The Emerson-Thoreau Medal is a literary prize awarded by the American Academy of Arts and Sciences to persons for their total literary achievement in the broad field of literature rather than for a specific work. Established in 1958, the prize is given at the discretion of the Council of the Academy on the recommendation of a nominating committee.

==Recipients of the Emerson-Thoreau Medal==
- 1958 Robert Frost (poet)
- 1959 Thomas Stearns Eliot (poet, critic, playwright)
- 1960 Henry Beston (naturalist, countryman, author)

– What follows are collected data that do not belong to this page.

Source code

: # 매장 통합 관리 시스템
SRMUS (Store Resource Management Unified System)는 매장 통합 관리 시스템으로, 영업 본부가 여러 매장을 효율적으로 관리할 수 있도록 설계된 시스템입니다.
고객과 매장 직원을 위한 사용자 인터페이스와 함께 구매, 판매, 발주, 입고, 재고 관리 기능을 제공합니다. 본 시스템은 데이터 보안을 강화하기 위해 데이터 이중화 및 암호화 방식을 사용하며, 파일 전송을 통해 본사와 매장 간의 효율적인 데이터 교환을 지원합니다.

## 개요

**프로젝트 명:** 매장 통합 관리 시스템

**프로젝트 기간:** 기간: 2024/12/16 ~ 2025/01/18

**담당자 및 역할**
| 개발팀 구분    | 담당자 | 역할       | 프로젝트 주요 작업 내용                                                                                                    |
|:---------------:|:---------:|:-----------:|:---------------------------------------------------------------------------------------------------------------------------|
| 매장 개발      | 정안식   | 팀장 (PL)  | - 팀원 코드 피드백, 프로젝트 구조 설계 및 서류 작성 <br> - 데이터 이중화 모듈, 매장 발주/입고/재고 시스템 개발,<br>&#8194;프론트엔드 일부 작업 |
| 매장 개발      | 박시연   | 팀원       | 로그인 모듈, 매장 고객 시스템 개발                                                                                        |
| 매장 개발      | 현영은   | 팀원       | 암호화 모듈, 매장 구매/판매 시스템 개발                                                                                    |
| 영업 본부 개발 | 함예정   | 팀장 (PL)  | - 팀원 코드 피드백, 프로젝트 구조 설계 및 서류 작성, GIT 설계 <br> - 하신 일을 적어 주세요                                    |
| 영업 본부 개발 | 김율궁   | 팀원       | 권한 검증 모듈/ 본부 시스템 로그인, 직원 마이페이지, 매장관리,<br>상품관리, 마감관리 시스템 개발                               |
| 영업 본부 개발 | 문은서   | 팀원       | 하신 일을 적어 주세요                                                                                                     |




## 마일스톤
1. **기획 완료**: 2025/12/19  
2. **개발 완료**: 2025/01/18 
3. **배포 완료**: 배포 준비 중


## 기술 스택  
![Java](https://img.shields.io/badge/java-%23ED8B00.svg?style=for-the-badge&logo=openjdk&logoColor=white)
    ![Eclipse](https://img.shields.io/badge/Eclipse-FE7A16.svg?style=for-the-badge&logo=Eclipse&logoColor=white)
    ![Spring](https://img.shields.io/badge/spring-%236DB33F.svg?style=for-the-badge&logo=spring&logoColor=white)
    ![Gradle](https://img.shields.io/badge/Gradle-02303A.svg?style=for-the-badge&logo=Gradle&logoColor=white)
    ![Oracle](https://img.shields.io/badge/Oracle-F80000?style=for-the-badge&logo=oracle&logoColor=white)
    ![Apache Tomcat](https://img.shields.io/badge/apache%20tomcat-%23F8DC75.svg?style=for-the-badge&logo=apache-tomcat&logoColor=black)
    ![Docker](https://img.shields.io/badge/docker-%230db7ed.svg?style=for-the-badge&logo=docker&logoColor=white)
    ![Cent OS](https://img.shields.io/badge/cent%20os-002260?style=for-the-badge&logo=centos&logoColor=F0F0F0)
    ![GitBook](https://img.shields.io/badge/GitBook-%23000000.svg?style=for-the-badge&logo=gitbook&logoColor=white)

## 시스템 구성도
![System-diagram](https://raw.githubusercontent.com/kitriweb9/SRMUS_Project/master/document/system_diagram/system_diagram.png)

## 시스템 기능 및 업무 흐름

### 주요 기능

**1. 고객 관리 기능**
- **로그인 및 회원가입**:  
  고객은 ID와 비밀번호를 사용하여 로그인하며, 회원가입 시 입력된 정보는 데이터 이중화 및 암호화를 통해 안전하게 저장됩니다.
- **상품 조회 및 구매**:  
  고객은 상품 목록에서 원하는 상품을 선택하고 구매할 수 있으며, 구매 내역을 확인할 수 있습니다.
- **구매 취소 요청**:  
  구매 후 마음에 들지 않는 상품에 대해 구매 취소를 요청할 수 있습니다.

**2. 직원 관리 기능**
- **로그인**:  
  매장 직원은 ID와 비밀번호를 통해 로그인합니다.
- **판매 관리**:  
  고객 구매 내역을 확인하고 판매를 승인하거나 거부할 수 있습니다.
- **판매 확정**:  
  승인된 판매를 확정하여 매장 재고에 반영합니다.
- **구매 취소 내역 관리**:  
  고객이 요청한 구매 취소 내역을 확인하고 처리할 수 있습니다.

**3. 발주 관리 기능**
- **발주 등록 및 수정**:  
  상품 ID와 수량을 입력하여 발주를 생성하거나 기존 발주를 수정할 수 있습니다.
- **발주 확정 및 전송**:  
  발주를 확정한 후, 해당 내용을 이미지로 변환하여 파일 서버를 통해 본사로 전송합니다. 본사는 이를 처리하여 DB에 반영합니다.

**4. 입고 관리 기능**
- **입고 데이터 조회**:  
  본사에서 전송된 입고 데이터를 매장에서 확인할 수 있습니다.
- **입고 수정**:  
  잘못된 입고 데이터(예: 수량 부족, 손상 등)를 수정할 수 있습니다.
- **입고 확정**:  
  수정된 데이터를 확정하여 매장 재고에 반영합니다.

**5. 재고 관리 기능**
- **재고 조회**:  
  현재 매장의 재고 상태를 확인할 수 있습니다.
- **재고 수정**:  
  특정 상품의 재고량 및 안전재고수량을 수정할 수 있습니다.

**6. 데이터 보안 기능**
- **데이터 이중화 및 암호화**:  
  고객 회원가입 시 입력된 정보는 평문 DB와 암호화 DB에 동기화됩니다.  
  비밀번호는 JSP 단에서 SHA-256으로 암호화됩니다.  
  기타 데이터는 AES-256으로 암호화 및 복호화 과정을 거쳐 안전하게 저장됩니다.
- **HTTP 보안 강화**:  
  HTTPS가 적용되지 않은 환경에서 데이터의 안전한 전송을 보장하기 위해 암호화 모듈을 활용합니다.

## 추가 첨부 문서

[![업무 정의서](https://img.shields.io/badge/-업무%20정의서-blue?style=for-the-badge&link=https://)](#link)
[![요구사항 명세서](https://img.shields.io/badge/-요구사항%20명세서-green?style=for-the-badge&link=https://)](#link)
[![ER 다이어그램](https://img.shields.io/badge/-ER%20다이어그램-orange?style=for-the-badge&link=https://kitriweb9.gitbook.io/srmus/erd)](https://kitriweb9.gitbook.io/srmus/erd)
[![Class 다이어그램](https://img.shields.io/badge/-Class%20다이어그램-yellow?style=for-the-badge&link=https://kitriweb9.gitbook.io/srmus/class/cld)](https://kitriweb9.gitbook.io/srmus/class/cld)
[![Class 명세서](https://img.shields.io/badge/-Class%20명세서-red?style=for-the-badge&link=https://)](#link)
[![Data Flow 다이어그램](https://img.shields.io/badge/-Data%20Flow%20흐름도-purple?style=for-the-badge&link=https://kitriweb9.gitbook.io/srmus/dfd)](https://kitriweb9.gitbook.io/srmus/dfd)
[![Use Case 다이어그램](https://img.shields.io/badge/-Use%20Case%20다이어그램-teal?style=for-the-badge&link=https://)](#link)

- 1961 Samuel Eliot Morison (biographer, historian, scholar)
- 1962 Katherine Anne Porter (novelist)
- 1963 Mark Van Doren (poet, critic, teacher)
- 1965 Lewis Mumford (teacher, critic, philosopher)
- 1966 Edmund Wilson (critic, man of letters)
- 1967 Joseph Wood Krutch (critic, biographer, naturalist)
- 1968 John Crowe Ransom (poet, critic, man of letters)
- 1969 Hannah Arendt (social and political historian and philosopher)
- 1970 I. A. Richards (poet, critic, teacher of critics)
- 1975 Robert Penn Warren (novelist, poet, critic, teacher)
- 1977 Saul Bellow (teacher, novelist, critic of society)
- 1979 James T. Farrell (novelist, critic, essayist)
- 1989 Norman Mailer (novelist, critic, man of letters)
- 2013 Philip Roth (novelist and memoirist)
- 2016 Toni Morrison (novelist)
- 2019 Margaret Atwood (poet)
- 2023 Maxine Hong Kingston (author)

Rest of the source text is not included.